Overview
mlx-vlm runs vision-language models natively on Apple Silicon using the MLX framework. It supports inference and fine-tuning with unified memory — no GPU server needed.
Repo: Blaizzy/mlx-vlm
Requirements: macOS 14+, Apple Silicon (M1/M2/M3/M4), Python 3.10+
Installation
bash
# Create virtual environment (recommended)

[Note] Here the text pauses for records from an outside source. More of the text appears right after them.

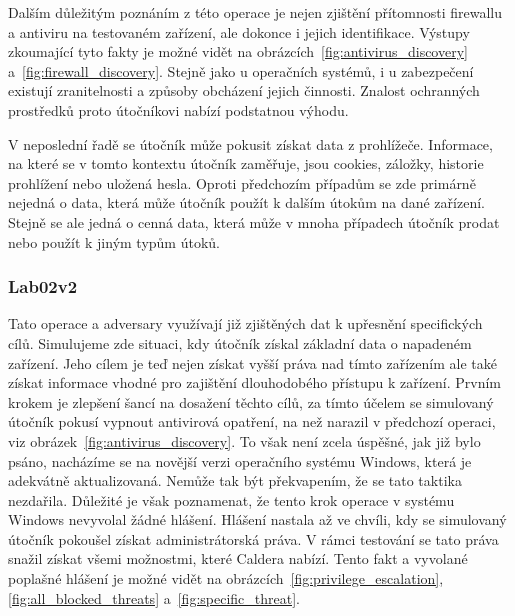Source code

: Dalším důležitým poznáním z této operace je nejen zjištění přítomnosti firewallu a antiviru na testovaném zařízení, ale dokonce i jejich identifikace.
Výstupy zkoumající tyto fakty je možné vidět na obrázcích~\ref{fig:antivirus_discovery} a~\ref{fig:firewall_discovery}.
Stejně jako u operačních systémů, i u zabezpečení existují zranitelnosti a způsoby obcházení jejich činnosti.
Znalost ochranných prostředků proto útočníkovi nabízí podstatnou výhodu.


V neposlední řadě se útočník může pokusit získat data z prohlížeče.
Informace, na které se v tomto kontextu útočník zaměřuje, jsou cookies, záložky, historie prohlížení nebo uložená hesla.
Oproti předchozím případům se zde primárně nejedná o data, která může útočník použít k dalším útokům na dané zařízení.
Stejně se ale jedná o cenná data, která může v mnoha případech útočník prodat nebo použít k jiným typům útoků.

\subsubsection{Lab02v2}
Tato operace a adversary využívají již zjištěných dat k upřesnění specifických cílů.
Simulujeme zde situaci, kdy útočník získal základní data o napadeném zařízení.
Jeho cílem je teď nejen získat vyšší práva nad tímto zařízením ale také získat informace vhodné pro zajištění dlouhodobého přístupu k zařízení.
Prvním krokem je zlepšení šancí na dosažení těchto cílů, za tímto účelem se simulovaný útočník pokusí vypnout antivirová opatření, na než narazil v předchozí operaci, viz obrázek~\ref{fig:antivirus_discovery}.
To však není zcela úspěšné, jak již bylo psáno, nacházíme se na novější verzi operačního systému Windows, která je adekvátně aktualizovaná.
Nemůže tak být překvapením, že se tato taktika nezdařila.
Důležité je však poznamenat, že tento krok operace v systému Windows nevyvolal žádné hlášení.
Hlášení nastala až ve chvíli, kdy se simulovaný útočník pokoušel získat administrátorská práva.
V rámci testování se tato práva snažil získat všemi možnostmi, které Caldera nabízí.
Tento fakt a vyvolané poplašné hlášení je možné vidět na obrázcích~\ref{fig:privilege_escalation},\ref{fig:all_blocked_threats} a~\ref{fig:specific_threat}.


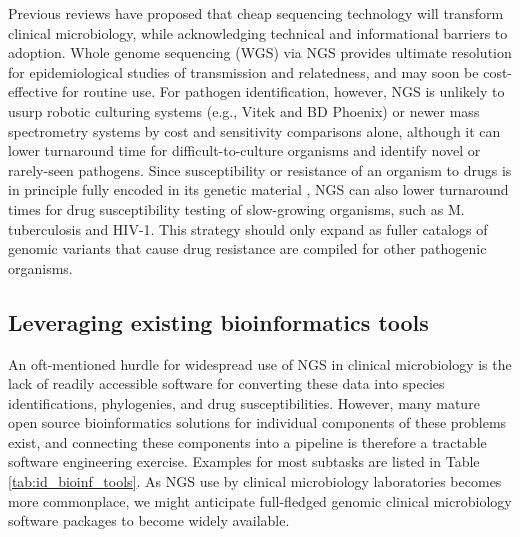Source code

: Previous reviews \autocite{Didelot2012,Koser2012} have proposed that cheap sequencing technology will transform clinical microbiology, while acknowledging technical and informational barriers to adoption. Whole genome sequencing (WGS) via NGS provides ultimate resolution for epidemiological studies of transmission and relatedness, and may soon be cost-effective for routine use.\autocite{Didelot2012,Koser2012} For pathogen identification, however, NGS is unlikely to usurp robotic culturing systems (e.g., Vitek and BD Phoenix) or newer mass spectrometry systems by cost and sensitivity comparisons alone, although it can lower turnaround time for difficult-to-culture organisms and identify novel or rarely-seen pathogens.\autocite{Koser2012,Naccache2015} Since susceptibility or resistance of an organism to drugs is in principle fully encoded in its genetic material \autocite{Didelot2012,Gordon2014}, NGS can also lower turnaround times for drug susceptibility testing of slow-growing organisms, such as M. tuberculosis \autocite{Boehme2010} and HIV-1.\autocite{Ram2015} This strategy should only expand as fuller catalogs of genomic variants that cause drug resistance are compiled for other pathogenic organisms.

\subsection{Leveraging existing bioinformatics tools}

An oft-mentioned hurdle\autocite{Didelot2012,Koser2012} for widespread use of NGS in clinical microbiology is the lack of readily accessible software for converting these data into species identifications, phylogenies, and drug susceptibilities. However, many mature open source bioinformatics solutions for individual components of these problems exist, and connecting these components into a pipeline is therefore a tractable software engineering exercise. Examples for most subtasks are listed in Table \ref{tab:id_bioinf_tools}. As NGS use by clinical microbiology laboratories becomes more commonplace, we might anticipate full-fledged genomic clinical microbiology software packages to become widely available.

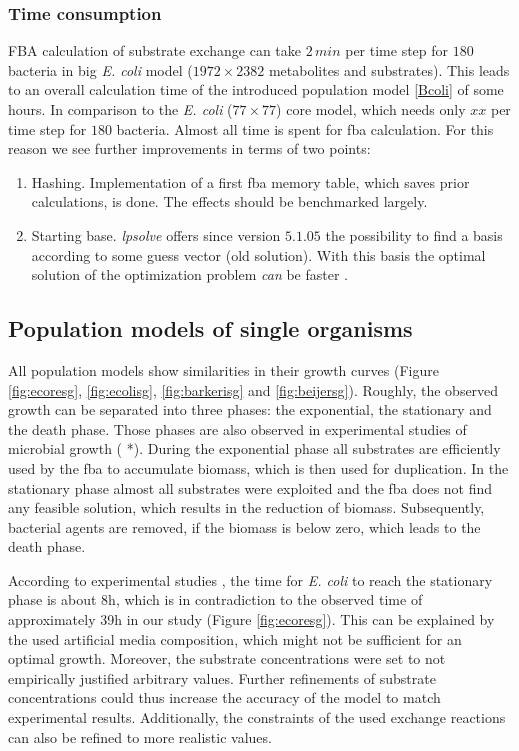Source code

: \subsubsection{Time consumption}
FBA calculation of substrate exchange can take $2\,min$ per time step for $180$ bacteria in big \textit{E. coli} model ($1972\times 2382$ metabolites and substrates).
This leads to an overall calculation time of the introduced population model \ref{Bcoli} of some hours.
In comparison to the \textit{E. coli} ($77\times 77$) core model, which needs only $xx$ per time step for $180$ bacteria.
Almost all time is spent for fba calculation.
For this reason we see further improvements in terms of two points:
\begin{enumerate}
  \item Hashing. Implementation of a first fba memory table, which saves prior calculations, is done.
    The effects should be benchmarked largely.
  \item Starting base. \textit{lpsolve} offers since version $5.1.05$ the possibility to find a basis according to some guess vector (old solution).
    With this basis the optimal solution of the optimization problem \textit{can} be faster \cite{warmstart}.
\end{enumerate}

\subsection{Population models of single organisms}
All population models show similarities in their growth curves (Figure \hyperref[fig:ecoresg]{\ref{fig:ecoresg}}, \hyperref[fig:ecolisg]{\ref{fig:ecolisg}}, \hyperref[fig:barkerisg]{\ref{fig:barkerisg}} and \hyperref[fig:beijersg]{\ref{fig:beijersg}}).
Roughly, the observed growth can be separated into three phases: the exponential, the stationary and the death phase. Those phases are also observed in experimental studies of microbial growth ( *).
During the exponential phase all substrates are efficiently used by the fba to accumulate biomass, which is then used for duplication. In the stationary phase almost all substrates were exploited and the fba does not find any feasible solution, which results in the reduction of biomass. Subsequently, bacterial agents are removed, if the biomass is below zero, which leads to the death phase.

According to experimental studies \cite{Varma94}, the time for \emph{E. coli} to reach the stationary phase is about 8\;h, which is in contradiction to the observed time of approximately 39\;h in our study (Figure \hyperref[fig:ecoresg]{\ref{fig:ecoresg}}). This can be explained by the used artificial media composition, which might not be sufficient for an optimal growth.
Moreover, the substrate concentrations were set to not empirically justified arbitrary values. Further refinements of substrate concentrations could thus increase the accuracy of the model to match experimental results. Additionally, the constraints of the used exchange reactions can also be refined to more realistic values.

python3 -m venv ~/.venvs/mlx-vlm
source ~/.venvs/mlx-vlm/bin/activate
# Install
pip install mlx-vlm
For development:
bash
git clone https://github.com/Blaizzy/mlx-vlm.git
cd mlx-vlm && pip install -e .
Supported Models
| Model | HuggingFace ID | Best For |
|---|---|---|
| Pixtral | mistral-community/pixtral-12b-240910 | General vision, multi-image |
| Qwen2-VL | Qwen/Qwen2-VL-7B-Instruct | OCR, document understanding |
| Phi-3-Vision | microsoft/Phi-3.5-vision-instruct | Lightweight, fast inference |
| LLaVA-1.6 | llava-hf/llava-v1.6-mistral-7b-hf | Conversation about images |
| Llama-3.2-Vision | meta-llama/Llama-3.2-11B-Vision-Instruct | Strong general reasoning |
Inference
CLI
bash
# Single image analysis
python -m mlx_vlm.generate \
--model mlx-community/pixtral-12b-240910-4bit \
--image path/to/image.jpg \
--prompt "Describe this image in detail" \
--max-tokens 512
# Multi-image comparison
python -m mlx_vlm.generate \
--model mlx-community/pixtral-12b-240910-4bit \
--image img1.jpg img2.jpg \
--prompt "Compare these two images"
Python API
python
from mlx_vlm import load, generate
from mlx_vlm.prompt_utils import apply_chat_template
model_path = "mlx-community/pixtral-12b-240910-4bit"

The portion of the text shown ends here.